The New York-based artist Tschabalala Self recently moved beyond her acclaimed collaged textiles, canvases, and sculptural pieces into performance work. Last year, at the Performa 2021 Biennale in Harlem, Self wrote, directed, and produced her first live performance piece, featuring a scene of two actors exchanging non-linear dialogue. Hosted in the amphitheater bandstand of the Jackie Robinson Park in Harlem to the tune of music by a Boney M cover band, the act reflected humor, sincerity, emotional communication, and gender roles in intimate relationships. It garnered acclaim for Self’s ability to produce a short play—and even design the set—as well as explore an entirely new medium.
Today, her interest in performance work is expanding. Most recently, she collaborated with Bombay Sapphire to present “Creating Worlds”—a video series that dissects the perspectives of artists in various disciplines. From a lighting designer named Timeboy to a multidisciplinary musician and producer named L’Rain, Self spoke on camera with varying creatives to document their approach to building creative worlds.
Ahead of her solo show named “Home Body” at Pilar Corrias Gallery in London this October, Self spoke with Whitewall about her collaboration with Bombay Sapphire, how she’s getting messy in the studio, and what new themes she’s exploring in her art-making now.

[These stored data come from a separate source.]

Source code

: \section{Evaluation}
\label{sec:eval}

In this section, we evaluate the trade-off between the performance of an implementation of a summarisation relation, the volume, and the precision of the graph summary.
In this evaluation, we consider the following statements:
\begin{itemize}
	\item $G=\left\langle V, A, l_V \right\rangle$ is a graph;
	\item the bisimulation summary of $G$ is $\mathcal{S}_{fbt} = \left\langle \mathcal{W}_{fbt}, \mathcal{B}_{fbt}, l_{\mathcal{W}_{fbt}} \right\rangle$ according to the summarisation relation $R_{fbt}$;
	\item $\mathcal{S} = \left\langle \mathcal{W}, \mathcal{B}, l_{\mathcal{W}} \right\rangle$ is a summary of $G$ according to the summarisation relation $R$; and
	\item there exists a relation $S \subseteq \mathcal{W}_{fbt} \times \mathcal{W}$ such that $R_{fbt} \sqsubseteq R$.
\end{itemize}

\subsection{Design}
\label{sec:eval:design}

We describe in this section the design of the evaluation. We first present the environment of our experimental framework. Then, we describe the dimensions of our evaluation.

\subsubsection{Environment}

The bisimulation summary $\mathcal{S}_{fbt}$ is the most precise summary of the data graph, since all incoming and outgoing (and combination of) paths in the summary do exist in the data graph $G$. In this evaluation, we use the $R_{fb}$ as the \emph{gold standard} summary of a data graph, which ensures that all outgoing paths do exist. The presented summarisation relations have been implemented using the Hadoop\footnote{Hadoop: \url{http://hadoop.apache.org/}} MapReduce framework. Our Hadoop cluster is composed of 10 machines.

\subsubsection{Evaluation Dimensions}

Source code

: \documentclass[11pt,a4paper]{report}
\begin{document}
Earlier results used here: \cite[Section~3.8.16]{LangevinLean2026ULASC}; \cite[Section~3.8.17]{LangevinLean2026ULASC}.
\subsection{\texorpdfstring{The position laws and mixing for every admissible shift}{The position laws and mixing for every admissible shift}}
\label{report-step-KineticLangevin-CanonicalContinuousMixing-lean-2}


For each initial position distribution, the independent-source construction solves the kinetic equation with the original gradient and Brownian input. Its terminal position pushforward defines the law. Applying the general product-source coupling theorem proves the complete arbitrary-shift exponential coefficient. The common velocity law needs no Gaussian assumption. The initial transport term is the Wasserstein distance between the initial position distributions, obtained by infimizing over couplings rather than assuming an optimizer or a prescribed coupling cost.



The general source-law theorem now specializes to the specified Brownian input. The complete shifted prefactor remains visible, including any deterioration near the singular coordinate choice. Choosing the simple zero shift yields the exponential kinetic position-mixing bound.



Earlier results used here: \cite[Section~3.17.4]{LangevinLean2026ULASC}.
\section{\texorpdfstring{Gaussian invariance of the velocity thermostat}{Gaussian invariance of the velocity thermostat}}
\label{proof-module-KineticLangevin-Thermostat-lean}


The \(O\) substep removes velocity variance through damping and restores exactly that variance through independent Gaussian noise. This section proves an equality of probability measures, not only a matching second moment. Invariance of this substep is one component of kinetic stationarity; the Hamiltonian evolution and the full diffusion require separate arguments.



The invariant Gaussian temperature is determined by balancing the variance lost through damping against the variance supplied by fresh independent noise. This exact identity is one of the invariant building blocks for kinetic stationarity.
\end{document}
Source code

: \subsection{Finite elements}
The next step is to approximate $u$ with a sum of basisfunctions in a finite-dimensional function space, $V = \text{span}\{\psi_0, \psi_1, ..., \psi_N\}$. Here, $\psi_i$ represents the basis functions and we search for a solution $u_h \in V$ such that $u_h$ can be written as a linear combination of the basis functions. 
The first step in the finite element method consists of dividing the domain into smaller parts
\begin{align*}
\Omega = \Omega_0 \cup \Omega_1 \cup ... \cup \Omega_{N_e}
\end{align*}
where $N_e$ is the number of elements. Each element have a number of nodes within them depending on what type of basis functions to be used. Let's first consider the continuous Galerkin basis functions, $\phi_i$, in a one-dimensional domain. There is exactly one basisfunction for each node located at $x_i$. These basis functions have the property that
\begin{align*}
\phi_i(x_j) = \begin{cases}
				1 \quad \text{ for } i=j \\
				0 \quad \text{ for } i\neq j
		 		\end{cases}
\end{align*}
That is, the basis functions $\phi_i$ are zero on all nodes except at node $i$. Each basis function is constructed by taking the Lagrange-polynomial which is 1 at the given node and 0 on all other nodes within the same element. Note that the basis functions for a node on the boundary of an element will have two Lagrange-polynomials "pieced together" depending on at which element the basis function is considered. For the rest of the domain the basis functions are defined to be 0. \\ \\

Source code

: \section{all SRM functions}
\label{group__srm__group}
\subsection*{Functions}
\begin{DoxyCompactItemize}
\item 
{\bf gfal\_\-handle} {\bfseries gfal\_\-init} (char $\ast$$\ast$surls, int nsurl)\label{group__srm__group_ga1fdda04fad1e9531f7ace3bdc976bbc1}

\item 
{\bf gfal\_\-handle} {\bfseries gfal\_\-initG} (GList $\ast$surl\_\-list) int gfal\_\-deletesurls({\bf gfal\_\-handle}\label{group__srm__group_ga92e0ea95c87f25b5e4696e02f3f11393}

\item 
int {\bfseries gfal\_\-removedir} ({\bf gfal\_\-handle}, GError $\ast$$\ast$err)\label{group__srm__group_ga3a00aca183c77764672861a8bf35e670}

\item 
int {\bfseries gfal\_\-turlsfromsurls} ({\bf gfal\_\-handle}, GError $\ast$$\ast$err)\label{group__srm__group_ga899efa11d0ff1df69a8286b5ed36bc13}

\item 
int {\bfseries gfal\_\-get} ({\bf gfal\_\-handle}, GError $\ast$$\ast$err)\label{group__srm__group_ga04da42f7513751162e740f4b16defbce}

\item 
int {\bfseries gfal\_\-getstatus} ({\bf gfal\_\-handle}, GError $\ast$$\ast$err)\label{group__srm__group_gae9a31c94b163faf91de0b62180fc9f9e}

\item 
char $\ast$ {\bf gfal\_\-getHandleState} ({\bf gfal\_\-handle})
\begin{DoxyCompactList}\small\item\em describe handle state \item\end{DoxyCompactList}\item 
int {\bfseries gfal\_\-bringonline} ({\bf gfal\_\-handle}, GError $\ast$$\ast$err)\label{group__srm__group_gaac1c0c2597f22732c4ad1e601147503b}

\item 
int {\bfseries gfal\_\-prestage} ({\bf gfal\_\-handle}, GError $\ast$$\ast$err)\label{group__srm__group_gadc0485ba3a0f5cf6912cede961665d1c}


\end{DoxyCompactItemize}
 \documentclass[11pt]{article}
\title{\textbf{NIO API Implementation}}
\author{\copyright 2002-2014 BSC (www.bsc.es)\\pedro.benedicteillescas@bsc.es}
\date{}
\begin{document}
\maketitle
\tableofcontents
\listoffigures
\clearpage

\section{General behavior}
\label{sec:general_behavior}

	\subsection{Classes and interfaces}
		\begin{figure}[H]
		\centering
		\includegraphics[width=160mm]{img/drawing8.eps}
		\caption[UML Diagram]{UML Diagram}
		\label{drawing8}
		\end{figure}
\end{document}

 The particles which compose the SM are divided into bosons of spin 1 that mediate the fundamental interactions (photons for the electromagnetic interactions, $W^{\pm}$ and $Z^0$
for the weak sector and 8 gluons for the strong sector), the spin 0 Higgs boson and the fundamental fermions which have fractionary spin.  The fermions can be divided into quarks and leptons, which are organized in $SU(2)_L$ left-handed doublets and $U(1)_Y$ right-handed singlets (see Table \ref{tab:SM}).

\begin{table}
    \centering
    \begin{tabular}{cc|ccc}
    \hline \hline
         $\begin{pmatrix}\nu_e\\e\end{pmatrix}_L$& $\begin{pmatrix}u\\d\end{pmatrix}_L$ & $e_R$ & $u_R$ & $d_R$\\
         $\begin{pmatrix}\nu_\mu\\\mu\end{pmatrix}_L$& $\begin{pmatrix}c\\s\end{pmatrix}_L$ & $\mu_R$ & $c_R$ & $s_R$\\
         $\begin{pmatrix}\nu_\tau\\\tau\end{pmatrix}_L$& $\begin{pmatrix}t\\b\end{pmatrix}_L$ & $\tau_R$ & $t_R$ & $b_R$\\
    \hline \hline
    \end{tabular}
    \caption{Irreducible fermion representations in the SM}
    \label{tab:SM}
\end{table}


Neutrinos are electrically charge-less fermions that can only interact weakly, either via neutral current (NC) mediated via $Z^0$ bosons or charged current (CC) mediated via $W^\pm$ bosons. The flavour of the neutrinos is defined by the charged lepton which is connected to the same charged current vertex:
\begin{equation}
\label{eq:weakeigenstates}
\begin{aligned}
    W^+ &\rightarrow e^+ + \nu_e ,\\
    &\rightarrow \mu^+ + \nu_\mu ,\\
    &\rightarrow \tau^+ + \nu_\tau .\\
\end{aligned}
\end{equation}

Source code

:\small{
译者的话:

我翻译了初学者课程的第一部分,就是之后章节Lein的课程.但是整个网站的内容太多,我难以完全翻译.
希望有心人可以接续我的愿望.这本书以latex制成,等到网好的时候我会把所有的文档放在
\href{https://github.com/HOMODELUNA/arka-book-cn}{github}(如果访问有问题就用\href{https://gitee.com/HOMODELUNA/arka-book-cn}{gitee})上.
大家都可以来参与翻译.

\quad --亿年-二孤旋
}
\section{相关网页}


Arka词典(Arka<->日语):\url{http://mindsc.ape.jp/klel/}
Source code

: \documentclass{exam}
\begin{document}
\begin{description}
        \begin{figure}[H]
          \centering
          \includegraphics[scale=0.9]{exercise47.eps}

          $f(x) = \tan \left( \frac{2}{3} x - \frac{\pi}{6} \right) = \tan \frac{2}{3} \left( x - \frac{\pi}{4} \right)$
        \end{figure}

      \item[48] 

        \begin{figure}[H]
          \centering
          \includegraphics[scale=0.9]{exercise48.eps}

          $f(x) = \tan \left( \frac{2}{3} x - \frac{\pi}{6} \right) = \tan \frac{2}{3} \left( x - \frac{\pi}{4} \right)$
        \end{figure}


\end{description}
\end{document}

WHITEWALL: Why was Bombay Sapphire a brand you wanted to collaborate with?
TSCHABALALA SELF: Bombay Sapphire has always had a longstanding history of working with artists from all disciplines—from bartenders to artists and emerging creators. The brand ethos is “Stir Creativity,” and it’s about inspiring people from all walks of life to engage with their own inspiration. They have a great track record of supporting the arts and the community, so I was thrilled when they approached me for a partnership as I know we both believe that creativity is essential.
Over the years the brand has done a lot of work to empower people to explore their individuality through their artistry and our hope is that through the ‘Creating Worlds’ video series, people will be inspired to break out of their creative ruts and seek exciting experiences that spark passion in their everyday lives. It is my greatest delight to share my own experiences with my art and how I work through a creative black with people far and wide that I might usually not get a chance to reach.
WW: What does your series, “Creating Worlds,” encourage the public to understand about multidisciplinary artists?
TS: The Bombay Sapphire “Creating Worlds” series features myself and the amazing artists Timeboy and L’Rain, where we discuss how they springboard their creativity and stay inspired. The series is all about exploring and finding inspiration even in the more difficult moments when you might feel uninspired. It’s an exciting project that allows viewers a better perspective into the work of multi-disciplinary artists through a simple conversation with their peers and visualization of their practice.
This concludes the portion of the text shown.